What happens when your father is seriously ill and you know the only hospital that can treat him is in Zagreb, where there is a slim chance he can get better. But this means you, his son and your mother all making the trip to be with your father away from your Dalmatian home by the coast. A baker has suffered after years of breathing flour has left him ill. But whilst this is happening to you and your family, the world is seeing the spread of the COVID-19 pandemic. Thus, you end up living in Zagreb under the lockdown, unable to return to the coastal home. This is all made worse when the treatment for your father starts to falter. As your father is recounting with you all the past the meeting, how they meet a recounting of love and marriage and having a son as he does this, he is all the more driven to want to be at his home by the coast. What to do? This is a bond between father and son. What would you do for your father? How far will a son go to help his dying parent|?

On a small plastic table, the photographer set out a bunch of retouched photos, children, old folk, children, even a few group photos where he’d used a ballpoint pen to draw outlines around everyone’s eyes and coated their faces in sepia, to increase the contrast. The pictures looked like they’d been taken in a circus. Posing for God knows who, these poor people had become dead clowns, playthings in the hands of a provincial hawker, who reckoned that he’d breathed new life into them. When my grandad saw the people in the pictures, he almost shuddered.

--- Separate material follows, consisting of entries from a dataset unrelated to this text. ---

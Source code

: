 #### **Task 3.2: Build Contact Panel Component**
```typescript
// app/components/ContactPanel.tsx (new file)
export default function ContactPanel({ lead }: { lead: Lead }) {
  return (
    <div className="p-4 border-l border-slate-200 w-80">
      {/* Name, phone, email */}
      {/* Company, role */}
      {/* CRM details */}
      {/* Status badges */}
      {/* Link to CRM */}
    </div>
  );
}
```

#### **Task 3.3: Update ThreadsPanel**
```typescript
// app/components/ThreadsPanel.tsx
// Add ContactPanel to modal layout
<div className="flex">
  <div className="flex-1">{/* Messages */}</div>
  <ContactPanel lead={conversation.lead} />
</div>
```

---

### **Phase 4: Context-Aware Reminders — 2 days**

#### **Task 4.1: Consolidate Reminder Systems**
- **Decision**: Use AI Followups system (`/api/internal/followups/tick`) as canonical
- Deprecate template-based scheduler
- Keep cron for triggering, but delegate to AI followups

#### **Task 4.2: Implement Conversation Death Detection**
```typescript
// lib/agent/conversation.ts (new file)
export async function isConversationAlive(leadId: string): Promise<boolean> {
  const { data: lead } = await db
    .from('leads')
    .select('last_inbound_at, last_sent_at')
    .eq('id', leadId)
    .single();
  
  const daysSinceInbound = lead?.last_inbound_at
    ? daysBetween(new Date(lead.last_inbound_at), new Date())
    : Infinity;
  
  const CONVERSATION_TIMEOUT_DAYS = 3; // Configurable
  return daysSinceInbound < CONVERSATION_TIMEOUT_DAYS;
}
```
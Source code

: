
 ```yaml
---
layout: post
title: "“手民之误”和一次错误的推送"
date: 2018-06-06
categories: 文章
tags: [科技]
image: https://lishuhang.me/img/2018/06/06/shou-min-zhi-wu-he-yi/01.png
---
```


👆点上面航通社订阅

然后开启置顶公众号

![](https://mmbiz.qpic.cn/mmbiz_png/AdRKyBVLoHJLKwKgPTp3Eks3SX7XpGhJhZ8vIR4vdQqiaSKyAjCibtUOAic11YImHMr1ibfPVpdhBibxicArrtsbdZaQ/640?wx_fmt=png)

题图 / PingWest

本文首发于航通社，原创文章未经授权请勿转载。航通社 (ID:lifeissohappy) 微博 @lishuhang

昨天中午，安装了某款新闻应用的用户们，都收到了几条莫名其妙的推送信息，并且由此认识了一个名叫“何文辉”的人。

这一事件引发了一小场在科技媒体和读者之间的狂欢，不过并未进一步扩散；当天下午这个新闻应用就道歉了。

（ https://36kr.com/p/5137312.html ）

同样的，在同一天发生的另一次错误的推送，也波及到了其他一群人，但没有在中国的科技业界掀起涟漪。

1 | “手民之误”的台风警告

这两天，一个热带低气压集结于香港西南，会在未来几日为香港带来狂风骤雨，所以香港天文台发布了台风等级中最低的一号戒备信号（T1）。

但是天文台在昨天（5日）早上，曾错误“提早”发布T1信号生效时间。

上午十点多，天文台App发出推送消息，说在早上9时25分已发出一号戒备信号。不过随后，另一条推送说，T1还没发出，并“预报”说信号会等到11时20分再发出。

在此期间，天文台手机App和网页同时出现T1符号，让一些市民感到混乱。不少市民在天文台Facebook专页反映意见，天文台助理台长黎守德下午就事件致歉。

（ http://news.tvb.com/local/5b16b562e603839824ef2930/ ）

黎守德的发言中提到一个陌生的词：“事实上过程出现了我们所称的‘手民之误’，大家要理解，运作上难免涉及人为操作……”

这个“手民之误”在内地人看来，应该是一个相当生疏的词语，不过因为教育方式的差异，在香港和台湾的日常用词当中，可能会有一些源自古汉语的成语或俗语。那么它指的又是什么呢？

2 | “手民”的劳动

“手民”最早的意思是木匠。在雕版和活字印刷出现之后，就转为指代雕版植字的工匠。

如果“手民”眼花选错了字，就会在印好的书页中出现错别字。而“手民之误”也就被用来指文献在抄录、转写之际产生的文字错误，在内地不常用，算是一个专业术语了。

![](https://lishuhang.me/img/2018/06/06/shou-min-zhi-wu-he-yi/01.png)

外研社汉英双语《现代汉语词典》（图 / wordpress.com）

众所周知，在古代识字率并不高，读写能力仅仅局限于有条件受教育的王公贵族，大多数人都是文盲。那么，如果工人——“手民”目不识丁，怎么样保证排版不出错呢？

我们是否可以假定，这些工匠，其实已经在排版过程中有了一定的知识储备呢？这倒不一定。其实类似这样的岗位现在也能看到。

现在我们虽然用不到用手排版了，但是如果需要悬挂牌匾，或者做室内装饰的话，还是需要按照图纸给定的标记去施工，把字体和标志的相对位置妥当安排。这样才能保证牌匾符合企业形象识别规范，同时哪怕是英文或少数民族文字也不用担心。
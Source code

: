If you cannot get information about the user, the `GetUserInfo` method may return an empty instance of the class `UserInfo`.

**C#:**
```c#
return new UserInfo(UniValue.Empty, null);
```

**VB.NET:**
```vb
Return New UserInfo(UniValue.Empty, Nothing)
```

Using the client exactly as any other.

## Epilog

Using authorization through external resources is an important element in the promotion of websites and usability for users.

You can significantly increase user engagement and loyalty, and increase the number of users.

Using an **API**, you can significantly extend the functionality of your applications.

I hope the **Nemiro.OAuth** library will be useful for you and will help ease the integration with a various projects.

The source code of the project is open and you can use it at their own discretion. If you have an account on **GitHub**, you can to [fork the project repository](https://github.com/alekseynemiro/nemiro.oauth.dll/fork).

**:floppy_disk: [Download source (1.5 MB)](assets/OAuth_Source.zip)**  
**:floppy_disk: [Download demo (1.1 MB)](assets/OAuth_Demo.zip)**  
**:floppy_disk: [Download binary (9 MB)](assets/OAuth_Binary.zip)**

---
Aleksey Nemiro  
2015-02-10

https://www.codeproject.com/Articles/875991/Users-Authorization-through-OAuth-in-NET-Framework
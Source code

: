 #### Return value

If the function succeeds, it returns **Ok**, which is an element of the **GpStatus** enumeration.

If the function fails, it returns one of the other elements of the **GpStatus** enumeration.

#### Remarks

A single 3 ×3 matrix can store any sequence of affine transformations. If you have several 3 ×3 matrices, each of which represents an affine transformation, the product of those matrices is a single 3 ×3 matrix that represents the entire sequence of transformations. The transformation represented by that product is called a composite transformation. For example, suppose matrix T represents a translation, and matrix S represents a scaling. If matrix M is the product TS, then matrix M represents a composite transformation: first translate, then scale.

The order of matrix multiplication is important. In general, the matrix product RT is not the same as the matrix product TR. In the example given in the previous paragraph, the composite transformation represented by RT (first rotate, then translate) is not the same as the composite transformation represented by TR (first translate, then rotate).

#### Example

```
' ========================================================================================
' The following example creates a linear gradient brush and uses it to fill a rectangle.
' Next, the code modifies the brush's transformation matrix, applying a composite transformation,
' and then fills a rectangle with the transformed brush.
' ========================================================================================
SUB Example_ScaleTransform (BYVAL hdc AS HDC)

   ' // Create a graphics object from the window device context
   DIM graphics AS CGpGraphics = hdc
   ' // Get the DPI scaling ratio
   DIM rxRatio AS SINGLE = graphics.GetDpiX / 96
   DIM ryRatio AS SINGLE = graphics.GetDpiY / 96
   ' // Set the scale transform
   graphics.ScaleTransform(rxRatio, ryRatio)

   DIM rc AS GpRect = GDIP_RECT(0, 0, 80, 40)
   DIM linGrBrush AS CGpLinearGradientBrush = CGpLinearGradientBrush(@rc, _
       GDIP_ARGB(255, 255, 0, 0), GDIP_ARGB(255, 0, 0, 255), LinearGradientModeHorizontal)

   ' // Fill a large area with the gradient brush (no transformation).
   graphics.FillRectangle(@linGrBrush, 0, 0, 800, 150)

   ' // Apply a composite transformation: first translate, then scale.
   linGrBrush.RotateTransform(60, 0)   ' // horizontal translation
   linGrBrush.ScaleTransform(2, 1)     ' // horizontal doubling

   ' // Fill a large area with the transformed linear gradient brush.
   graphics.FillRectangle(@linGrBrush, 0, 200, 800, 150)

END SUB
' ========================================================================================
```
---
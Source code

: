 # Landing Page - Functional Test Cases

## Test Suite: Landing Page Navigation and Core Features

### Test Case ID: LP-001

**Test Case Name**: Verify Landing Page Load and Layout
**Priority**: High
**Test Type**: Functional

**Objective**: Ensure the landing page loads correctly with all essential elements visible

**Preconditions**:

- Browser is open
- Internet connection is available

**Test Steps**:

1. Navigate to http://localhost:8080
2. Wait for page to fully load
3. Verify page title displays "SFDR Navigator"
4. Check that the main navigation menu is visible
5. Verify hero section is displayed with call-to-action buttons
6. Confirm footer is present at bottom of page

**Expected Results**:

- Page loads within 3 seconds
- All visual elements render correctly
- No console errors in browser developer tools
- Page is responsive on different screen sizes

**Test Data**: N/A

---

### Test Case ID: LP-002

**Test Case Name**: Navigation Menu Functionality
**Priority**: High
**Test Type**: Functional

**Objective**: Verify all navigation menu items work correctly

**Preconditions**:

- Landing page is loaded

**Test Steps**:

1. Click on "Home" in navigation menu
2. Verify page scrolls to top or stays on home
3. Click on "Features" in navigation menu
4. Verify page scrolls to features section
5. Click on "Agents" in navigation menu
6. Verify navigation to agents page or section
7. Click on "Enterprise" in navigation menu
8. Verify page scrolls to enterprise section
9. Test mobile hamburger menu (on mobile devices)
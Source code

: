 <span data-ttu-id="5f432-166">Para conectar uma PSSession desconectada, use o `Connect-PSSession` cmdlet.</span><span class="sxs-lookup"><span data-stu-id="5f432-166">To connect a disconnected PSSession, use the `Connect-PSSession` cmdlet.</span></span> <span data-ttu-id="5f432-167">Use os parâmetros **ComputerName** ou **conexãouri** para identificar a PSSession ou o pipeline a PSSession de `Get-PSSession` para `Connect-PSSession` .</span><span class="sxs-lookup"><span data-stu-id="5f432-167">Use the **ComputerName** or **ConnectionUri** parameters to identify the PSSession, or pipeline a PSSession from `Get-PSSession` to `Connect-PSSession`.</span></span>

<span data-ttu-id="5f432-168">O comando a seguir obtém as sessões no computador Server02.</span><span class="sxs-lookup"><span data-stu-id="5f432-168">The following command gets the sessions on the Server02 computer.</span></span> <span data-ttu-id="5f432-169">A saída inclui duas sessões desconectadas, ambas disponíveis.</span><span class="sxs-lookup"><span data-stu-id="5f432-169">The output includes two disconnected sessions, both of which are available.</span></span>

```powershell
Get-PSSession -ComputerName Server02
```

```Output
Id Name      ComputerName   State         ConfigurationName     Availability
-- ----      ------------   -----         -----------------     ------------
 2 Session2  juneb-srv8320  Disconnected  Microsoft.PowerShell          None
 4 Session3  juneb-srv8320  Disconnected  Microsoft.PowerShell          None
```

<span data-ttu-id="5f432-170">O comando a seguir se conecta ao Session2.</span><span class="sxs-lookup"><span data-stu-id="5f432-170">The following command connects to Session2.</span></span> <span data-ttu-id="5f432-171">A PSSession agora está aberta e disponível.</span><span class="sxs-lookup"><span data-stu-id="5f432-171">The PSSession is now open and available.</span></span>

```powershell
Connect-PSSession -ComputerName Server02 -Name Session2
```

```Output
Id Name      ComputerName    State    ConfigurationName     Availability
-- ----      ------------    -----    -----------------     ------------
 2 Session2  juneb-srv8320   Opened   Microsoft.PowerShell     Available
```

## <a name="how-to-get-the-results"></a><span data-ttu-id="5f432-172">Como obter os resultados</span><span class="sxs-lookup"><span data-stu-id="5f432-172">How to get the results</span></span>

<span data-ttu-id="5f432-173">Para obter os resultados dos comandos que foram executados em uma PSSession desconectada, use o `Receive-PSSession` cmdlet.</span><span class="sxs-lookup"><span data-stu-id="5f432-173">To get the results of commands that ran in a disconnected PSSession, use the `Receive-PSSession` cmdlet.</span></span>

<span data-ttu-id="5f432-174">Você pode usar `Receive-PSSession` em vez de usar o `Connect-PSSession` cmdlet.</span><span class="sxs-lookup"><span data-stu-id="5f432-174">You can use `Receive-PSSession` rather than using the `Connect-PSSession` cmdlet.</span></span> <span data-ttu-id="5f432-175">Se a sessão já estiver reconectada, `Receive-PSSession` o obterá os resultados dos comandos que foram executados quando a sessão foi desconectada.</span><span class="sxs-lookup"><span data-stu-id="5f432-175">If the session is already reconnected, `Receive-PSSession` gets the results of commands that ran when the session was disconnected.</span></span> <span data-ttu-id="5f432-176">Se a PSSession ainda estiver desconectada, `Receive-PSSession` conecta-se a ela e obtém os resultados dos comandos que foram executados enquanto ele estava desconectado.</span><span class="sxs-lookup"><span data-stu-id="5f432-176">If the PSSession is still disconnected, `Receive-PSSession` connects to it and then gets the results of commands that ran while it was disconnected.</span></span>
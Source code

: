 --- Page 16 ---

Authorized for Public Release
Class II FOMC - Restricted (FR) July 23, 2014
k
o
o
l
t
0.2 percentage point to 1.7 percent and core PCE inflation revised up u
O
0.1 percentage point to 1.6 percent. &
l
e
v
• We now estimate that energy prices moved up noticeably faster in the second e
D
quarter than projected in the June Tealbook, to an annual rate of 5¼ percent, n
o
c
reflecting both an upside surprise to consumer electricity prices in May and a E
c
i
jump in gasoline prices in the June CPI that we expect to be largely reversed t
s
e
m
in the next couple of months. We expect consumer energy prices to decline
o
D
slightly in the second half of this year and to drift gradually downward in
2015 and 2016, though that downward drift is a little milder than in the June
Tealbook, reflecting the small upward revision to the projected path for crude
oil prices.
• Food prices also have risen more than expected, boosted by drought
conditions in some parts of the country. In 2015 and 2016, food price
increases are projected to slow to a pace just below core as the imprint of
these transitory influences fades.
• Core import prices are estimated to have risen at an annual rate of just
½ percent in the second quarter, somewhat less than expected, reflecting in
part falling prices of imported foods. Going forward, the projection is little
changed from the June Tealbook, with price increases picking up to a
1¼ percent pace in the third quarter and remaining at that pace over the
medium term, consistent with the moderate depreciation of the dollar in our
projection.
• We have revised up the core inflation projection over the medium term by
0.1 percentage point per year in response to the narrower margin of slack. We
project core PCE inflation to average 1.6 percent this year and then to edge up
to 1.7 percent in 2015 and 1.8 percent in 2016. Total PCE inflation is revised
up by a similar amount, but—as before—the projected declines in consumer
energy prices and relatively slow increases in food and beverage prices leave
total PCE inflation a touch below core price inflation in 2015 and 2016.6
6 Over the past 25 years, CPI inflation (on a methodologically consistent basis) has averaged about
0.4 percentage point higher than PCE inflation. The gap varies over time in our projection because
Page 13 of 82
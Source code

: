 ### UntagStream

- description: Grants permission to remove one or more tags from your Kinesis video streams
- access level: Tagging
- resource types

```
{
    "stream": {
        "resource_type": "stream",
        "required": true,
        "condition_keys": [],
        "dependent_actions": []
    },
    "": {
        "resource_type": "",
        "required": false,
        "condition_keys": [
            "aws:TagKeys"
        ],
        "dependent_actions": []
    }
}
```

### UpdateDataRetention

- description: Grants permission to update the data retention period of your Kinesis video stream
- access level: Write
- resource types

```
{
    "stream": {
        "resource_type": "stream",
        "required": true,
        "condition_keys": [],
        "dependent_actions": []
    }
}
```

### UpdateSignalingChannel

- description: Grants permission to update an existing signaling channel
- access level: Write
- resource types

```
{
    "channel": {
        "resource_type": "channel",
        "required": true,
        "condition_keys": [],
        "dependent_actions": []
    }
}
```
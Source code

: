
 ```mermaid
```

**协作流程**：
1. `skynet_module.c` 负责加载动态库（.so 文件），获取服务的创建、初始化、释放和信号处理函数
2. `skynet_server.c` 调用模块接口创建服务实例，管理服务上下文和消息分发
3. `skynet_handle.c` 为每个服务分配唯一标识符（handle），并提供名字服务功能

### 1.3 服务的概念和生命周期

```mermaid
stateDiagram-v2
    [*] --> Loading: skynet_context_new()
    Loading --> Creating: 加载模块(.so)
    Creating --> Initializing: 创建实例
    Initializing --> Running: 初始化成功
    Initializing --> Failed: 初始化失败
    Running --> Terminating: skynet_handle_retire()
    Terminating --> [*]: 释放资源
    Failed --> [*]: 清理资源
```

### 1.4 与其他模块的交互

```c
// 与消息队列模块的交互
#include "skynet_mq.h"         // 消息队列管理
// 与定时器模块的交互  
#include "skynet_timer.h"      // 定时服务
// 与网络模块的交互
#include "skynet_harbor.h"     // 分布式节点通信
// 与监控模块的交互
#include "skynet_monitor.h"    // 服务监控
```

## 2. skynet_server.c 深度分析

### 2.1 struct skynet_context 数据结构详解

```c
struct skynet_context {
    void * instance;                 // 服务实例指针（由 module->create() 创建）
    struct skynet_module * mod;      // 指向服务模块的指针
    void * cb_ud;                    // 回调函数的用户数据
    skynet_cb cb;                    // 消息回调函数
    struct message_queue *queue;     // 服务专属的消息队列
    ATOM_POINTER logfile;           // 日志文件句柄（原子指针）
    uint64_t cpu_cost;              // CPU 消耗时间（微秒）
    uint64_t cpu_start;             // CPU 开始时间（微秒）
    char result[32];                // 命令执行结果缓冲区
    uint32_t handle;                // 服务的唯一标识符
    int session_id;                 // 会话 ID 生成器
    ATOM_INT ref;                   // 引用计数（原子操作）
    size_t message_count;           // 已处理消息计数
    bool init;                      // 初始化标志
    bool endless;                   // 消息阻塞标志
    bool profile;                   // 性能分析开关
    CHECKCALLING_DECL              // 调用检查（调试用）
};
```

His fathers memories are brought back by the pictures of their lives together

This is a personal novel, almost auto-fiction. It seems the heart of the novel came from Ivica’s own experience of losing his father, a baker, and this also happened around the pandemic. It is a pandemic, but more so a novel of death and life and the bond between father and son. The sorrow and love in this book drips off the page. What happens when death is near and all you want is to be in the home you built with those you have loved and lived with? Bugger, the pandemic he needed to get home the call of the home and the sea that special place is at the heart of the book. We all have those places so intertwined in our lives that they live as spirits in us a house a view, a smell and this is at the heart of this. His home is that to his father a place he built but also a place that is so close to him he is almost part of the home. Subtle work of a man dying a son greaving and trying to help his father. This is one of those quiet books that linger in your mind and for anyone who has lost some close but also has a place close to the family’s heart like this is! Do you have a favourite book about a father-and-son relationship?